Rimandare un feedback negativo è un errore che paghi due volte: la prima con il calo delle performance, la seconda con la tua frustrazione. Se hai paura di offendere o creare conflitti, il problema non è il messaggio, ma il metodo.
Imparare a comunicare efficacemente è un pilastro della tua intelligenza emotiva. Per padroneggiarla, devi prima saper gestire le tue emozioni sul lavoro.
Perché il silenzio è il peggior nemico del Team
Evitare il confronto onesto per “gentilezza” è, paradossalmente, un atto egoistico. L’assenza di feedback chiari produce:
- Performance stagnanti: Senza correzione, l’errore diventa abitudine.
- Rancore sommerso: I problemi non affrontati esplodono nei momenti di stress.
- Disorientamento: Il collaboratore non sa dove migliorare.

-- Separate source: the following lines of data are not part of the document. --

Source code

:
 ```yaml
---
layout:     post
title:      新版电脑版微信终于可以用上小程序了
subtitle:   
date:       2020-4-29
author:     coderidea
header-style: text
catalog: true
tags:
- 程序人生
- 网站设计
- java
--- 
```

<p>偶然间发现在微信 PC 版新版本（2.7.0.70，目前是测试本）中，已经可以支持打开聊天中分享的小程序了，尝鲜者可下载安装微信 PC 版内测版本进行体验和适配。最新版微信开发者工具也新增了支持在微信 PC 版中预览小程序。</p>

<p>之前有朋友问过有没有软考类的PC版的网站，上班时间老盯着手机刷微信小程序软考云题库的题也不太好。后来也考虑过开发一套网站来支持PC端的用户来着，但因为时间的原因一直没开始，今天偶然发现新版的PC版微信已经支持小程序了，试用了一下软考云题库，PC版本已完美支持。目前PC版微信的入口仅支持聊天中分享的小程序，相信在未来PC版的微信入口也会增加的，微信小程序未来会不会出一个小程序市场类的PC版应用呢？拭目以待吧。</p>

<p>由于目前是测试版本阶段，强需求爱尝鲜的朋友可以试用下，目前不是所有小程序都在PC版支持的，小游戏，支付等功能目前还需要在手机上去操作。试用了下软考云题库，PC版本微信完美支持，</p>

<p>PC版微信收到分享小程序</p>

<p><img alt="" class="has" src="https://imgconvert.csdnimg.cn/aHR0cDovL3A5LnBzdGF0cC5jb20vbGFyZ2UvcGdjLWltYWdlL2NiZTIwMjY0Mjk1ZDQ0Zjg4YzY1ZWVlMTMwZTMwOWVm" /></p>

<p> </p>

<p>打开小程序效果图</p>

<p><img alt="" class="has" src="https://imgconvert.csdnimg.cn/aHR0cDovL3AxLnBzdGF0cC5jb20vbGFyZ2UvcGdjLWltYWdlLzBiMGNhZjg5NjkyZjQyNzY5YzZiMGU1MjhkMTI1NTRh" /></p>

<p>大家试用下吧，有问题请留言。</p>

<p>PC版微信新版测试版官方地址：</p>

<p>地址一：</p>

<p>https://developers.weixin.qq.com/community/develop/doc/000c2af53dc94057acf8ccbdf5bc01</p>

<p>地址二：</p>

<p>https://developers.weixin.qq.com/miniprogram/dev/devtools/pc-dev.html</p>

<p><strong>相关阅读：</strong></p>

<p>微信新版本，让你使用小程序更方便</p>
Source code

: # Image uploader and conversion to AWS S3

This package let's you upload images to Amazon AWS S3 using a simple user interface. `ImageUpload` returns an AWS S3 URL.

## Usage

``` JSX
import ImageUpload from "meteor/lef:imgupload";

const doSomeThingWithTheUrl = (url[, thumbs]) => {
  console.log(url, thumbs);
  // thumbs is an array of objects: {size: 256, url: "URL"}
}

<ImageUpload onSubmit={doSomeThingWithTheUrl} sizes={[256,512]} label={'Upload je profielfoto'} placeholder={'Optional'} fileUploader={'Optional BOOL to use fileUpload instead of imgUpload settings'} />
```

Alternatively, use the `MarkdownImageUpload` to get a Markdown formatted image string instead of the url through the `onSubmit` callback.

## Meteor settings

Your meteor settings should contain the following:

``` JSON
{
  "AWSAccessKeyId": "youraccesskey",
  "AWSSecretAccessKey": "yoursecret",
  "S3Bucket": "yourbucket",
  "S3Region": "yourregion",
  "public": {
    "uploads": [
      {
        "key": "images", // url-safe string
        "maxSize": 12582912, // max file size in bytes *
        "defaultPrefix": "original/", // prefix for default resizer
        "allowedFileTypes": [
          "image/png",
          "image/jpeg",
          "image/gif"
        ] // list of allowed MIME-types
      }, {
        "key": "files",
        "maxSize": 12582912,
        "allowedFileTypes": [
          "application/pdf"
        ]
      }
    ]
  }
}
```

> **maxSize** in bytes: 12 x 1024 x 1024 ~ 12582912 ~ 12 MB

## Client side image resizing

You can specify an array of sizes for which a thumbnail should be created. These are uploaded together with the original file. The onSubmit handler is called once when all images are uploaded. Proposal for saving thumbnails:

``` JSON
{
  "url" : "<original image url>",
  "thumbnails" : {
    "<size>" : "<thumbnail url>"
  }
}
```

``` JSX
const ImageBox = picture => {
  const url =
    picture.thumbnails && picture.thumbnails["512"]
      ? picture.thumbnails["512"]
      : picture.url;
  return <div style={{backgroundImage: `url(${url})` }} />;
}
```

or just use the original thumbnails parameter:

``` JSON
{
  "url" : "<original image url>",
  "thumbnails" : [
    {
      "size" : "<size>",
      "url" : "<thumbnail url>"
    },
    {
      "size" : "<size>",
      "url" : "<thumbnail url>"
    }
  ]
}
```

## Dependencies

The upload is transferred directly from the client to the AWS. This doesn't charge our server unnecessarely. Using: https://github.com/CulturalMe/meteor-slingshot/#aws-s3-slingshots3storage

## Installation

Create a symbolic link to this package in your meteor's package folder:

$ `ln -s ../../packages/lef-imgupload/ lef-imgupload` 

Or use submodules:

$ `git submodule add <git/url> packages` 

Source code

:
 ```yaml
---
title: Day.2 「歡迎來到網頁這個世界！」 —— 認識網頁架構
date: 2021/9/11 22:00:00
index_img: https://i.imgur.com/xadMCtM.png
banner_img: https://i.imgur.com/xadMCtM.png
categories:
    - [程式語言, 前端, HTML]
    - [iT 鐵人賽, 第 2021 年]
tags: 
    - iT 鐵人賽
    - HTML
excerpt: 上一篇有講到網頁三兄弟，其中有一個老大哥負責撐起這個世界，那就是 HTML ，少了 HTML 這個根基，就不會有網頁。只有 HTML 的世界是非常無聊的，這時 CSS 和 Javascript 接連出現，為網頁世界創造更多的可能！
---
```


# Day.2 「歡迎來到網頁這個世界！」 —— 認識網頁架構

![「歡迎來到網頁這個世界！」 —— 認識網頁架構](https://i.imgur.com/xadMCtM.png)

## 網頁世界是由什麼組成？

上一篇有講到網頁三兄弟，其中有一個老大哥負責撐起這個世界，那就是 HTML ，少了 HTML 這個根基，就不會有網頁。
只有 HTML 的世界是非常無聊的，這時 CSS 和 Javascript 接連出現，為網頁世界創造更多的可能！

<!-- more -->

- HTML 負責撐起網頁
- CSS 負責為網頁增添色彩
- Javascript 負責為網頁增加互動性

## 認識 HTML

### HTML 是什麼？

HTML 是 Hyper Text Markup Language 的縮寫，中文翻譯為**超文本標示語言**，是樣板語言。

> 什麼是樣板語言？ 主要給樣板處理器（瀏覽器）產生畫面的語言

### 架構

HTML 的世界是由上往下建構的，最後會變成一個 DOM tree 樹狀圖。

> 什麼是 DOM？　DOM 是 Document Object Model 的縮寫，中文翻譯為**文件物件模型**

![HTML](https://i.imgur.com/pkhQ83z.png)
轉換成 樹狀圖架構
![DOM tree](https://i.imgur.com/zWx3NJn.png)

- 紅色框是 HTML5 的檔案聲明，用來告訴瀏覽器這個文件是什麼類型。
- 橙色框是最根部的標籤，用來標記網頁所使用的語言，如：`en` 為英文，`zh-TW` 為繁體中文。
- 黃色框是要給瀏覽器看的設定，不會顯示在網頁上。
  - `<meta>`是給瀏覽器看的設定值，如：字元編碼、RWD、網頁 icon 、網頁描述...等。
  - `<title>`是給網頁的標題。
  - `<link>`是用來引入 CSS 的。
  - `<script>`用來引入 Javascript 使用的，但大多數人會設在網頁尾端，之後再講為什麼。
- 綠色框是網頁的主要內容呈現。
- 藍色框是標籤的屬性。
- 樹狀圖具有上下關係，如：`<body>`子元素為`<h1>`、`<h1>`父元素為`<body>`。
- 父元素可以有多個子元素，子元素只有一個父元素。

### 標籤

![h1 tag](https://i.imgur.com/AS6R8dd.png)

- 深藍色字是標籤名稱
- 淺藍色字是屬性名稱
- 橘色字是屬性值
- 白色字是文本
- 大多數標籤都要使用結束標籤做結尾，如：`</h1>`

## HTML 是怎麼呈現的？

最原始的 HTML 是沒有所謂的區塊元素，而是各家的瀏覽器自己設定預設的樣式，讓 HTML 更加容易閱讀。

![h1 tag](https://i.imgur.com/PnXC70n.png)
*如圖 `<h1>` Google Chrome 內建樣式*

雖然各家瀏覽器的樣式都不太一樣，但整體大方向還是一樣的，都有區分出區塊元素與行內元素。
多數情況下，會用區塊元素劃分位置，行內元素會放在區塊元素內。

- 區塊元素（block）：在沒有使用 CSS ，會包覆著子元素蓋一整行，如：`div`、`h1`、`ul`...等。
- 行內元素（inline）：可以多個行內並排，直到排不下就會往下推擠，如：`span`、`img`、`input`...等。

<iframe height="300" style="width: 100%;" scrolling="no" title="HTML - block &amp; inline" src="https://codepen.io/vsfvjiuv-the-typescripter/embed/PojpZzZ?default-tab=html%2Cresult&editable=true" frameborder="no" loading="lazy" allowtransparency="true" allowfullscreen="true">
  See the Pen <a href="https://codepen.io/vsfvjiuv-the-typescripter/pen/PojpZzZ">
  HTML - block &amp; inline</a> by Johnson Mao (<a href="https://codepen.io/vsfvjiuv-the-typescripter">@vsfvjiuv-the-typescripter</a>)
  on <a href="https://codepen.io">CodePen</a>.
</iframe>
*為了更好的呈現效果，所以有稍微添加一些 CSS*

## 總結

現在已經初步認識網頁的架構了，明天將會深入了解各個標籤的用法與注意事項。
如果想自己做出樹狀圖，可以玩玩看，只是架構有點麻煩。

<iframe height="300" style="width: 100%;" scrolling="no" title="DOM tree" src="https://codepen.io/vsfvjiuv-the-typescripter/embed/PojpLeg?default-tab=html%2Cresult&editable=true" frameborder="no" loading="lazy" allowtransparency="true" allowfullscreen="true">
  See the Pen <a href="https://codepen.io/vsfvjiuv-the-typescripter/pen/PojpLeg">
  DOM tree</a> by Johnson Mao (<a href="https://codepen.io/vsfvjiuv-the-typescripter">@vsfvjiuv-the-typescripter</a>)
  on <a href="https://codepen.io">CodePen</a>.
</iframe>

La Sottile Differenza tra Giudizio e Feedback
Il segreto per non far scattare la difensiva sta nel linguaggio. La mente umana tende a etichettare (giudizio), mentre la crescita richiede fatti (osservazione).
| Caratteristica | Giudizio (Da Evitare) | Feedback (Efficace) |
| Focus | Sulla persona (“Sei pigro”) | Sull’azione (“Il report è in ritardo”) |
| Effetto | Attacco e chiusura | Dialogo e soluzione |
| Risultato | Conflitto emotivo | Miglioramento tecnico |
La Soluzione: Smetti di etichettare. Descrivi ciò che è successo e le conseguenze concrete. Questo approccio richiede presenza mentale: la mindfulness ti allena a notare l’impulso di giudicare e a trasformarlo in un dato utile.
Metodo SBI: La Formula per un Feedback efficace
Per dare un feedback efficace non servono frasi fatte, ma un cambio di prospettiva: passa dalla critica all’intenzione di aiutare.
1. La Preparazione: Tecnica S.T.O.P.
L’ansia da “conversazione difficile” è un segnale, non un ostacolo. Prima di parlare, usa la Tecnica S.T.O.P. Mindfulness: fermati, respira e osserva il tuo stato d’animo. Questo ti permette di rispondere con calma invece di reagire d’impulso.
2. Applicare il Modello SBI (Situation, Behavior, Impact)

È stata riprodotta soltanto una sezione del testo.